10 oct. 2010

Reading Fabb and Halle, Meter in Poetry: A New Theory (Cambridge 2008). I vowed I would understand each page before I went on to the next one.

Obviously, tratándose de Morris Halle, it's a variation on generative metrics and a grid theory. The grids are composed of asterisks for syllables and parentheses facing either way for groupings of syllables. If the parentheses face one way, ))))) it's what you would call a rising rhythm, like iambs and anapests. If they face the other way, (((((( then it's a falling rhythms like dactyls or trochees. So you have (***(**( for dactyls, for example. It's basically a foot-based system then, as well as a hierarchical grid. It would have been helpful if they explained the relation between their system and more traditional metrics rather than making me figure it out.

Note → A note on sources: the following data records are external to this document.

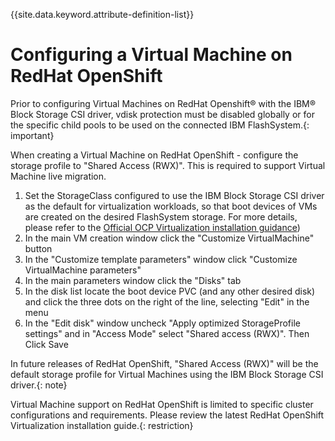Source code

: 
{{site.data.keyword.attribute-definition-list}}

# Configuring a Virtual Machine on RedHat OpenShift

Prior to configuring Virtual Machines on RedHat Openshift® with the IBM® Block Storage CSI driver, vdisk protection must be disabled globally or for the specific child pools to be used on the connected IBM FlashSystem.{: important}

When creating a Virtual Machine on RedHat OpenShift - configure the storage profile to "Shared Access (RWX)". This is required to support Virtual Machine live migration.

1. Set the StorageClass configured to use the IBM Block Storage CSI driver as the default for virtualization workloads, so that boot devices of VMs are created on the desired FlashSystem storage. For more details, please refer to the [Official OCP Virtualization installation guidance](https://docs.redhat.com/en/documentation/openshift_container_platform/4.18/html/virtualization/installing#os-requirements_preparing-cluster-for-virt))
2. In the main VM creation window click the "Customize VirtualMachine" button
3. In the "Customize template parameters" window click "Customize VirtualMachine parameters"
4. In the main parameters window click the "Disks" tab
5. In the disk list locate the boot device PVC (and any other desired disk) and click the three dots on the right of the line, selecting "Edit" in the menu
6. In the "Edit disk" window uncheck "Apply optimized StorageProfile settings" and in "Access Mode" select "Shared access (RWX)". Then Click Save

In future releases of RedHat OpenShift, "Shared Access (RWX)" will be the default storage profile for Virtual Machines using the IBM Block Storage CSI driver.{: note}

Virtual Machine support on RedHat OpenShift is limited to specific cluster configurations and requirements. Please review the latest RedHat OpenShift Virtualization installation guide.{: restriction}

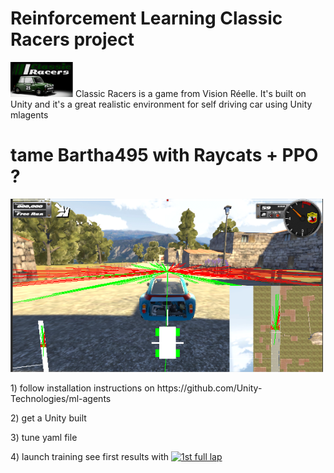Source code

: # Reinforcement Learning Classic Racers project

<p>
  <img src="./png/Capture_000.PNG" width="100" title="Vision Reelle - Classic Racers">
  Classic Racers is a game from Vision Réelle.
  It's built on Unity and it's a great realistic environment for self driving car using Unity mlagents
 </p>

# tame Bartha495 with Raycats + PPO ?
<p>
  <img src="./png/Capture_001.PNG" width="500" alt="Classic Racers">
</p>

<p>1)  follow installation instructions on https://github.com/Unity-Technologies/ml-agents
  </p>
  
<p>2) get a Unity built
  </p>
    
<p>3) tune yaml file
  </p>
  
<p>4) launch training
  see first results with 
  <a href="https://youtu.be/F8U5qR97BEo"><img src="<img src="./png/Capture_050.jpg" alt="1st full lap" /></a>
    </p>

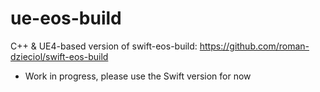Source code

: # ue-eos-build

C++ & UE4-based version of swift-eos-build: https://github.com/roman-dzieciol/swift-eos-build

- Work in progress, please use the Swift version for now

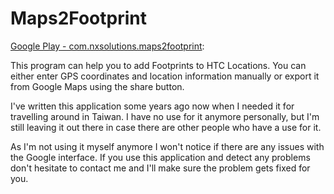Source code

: # Maps2Footprint
[Google Play - com.nxsolutions.maps2footprint](https://play.google.com/store/apps/details?id=com.nxsolutions.maps2footprint):

This program can help you to add Footprints to HTC Locations. You can either enter GPS coordinates and location information manually or export it from Google Maps using the share button.

I've written this application some years ago now when I needed it for travelling around in Taiwan. I have no use for it anymore personally, but I'm still leaving it out there in case there are other people who have a use for it.

As I'm not using it myself anymore I won't notice if there are any issues with the Google interface. If you use this application and detect any problems don't hesitate to contact me and I'll make sure the problem gets fixed for you.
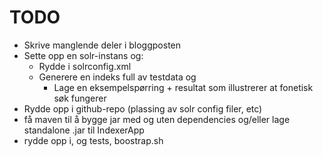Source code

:TODO
====

- Skrive manglende deler i bloggposten
- Sette opp en solr-instans og:
  - Rydde i solrconfig.xml
  - Generere en indeks full av testdata og
  	- Lage en eksempelspørring + resultat som illustrerer at fonetisk søk fungerer
- Rydde opp i github-repo (plassing av solr config filer, etc)
- få maven til å bygge jar med og uten dependencies og/eller lage standalone .jar til IndexerApp
- rydde opp i, og tests, boostrap.sh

I've long been interested in generative metrics so it's exciting to see whether or not this new theory offers just a new notation or some actually new insight. The authors are not always that good at explaining exactly why their approach is needed or superior, what it gives that other systems did not. One novelty is that it promises to be applicable to the meter of many languages. It's not just a theory of English meter, but a system that can be applied to any metrical system. That's the Chomskyan universalism in their approach.

That's as far as I've gotten. I really checked the book out to get Carlos Piera's take on Spanish meter (he contributes a chapter on Southern Romance prosody, Spanish, Italian, etc...) but since he uses Fabb and Halle's system I have to understand that first, beginning at the beginning.

The central mystery is why and how verse exists. In other words, what is the relation between linguistic prosody and literary prosody. How much of meter is derived directly and without problems from the linguistic prosody of the language in question.

Stay tuned.

3 comentarios:

Sarang dijo...

I'm agnostic about whether "falling rhythms" really exist in English. (I.e., whether Xx/Xx/Xx is not more sensibly scanned as X/xX/xX/x.) Will stay tuned, though I'm personally less interested in the central mystery than in peripheral puzzles, like why second-foot substitutions are so disruptive in pentameter, or why unrhymed iambic verse only sounds natural when there's an odd number of feet per line.

Jordan dijo...

This area of study feels like the calculus before Leibniz and Newton. There is a general understanding that it would be good to measure the area under the curve, but not much agreement otherwise... I enjoy the delusion that this is connected with poetry's remarkable flexibility, but it's just wrong.

Jonathan dijo...

It marks out a grid that is exactly what poetry's flexibility is not. In that sense, it's useful.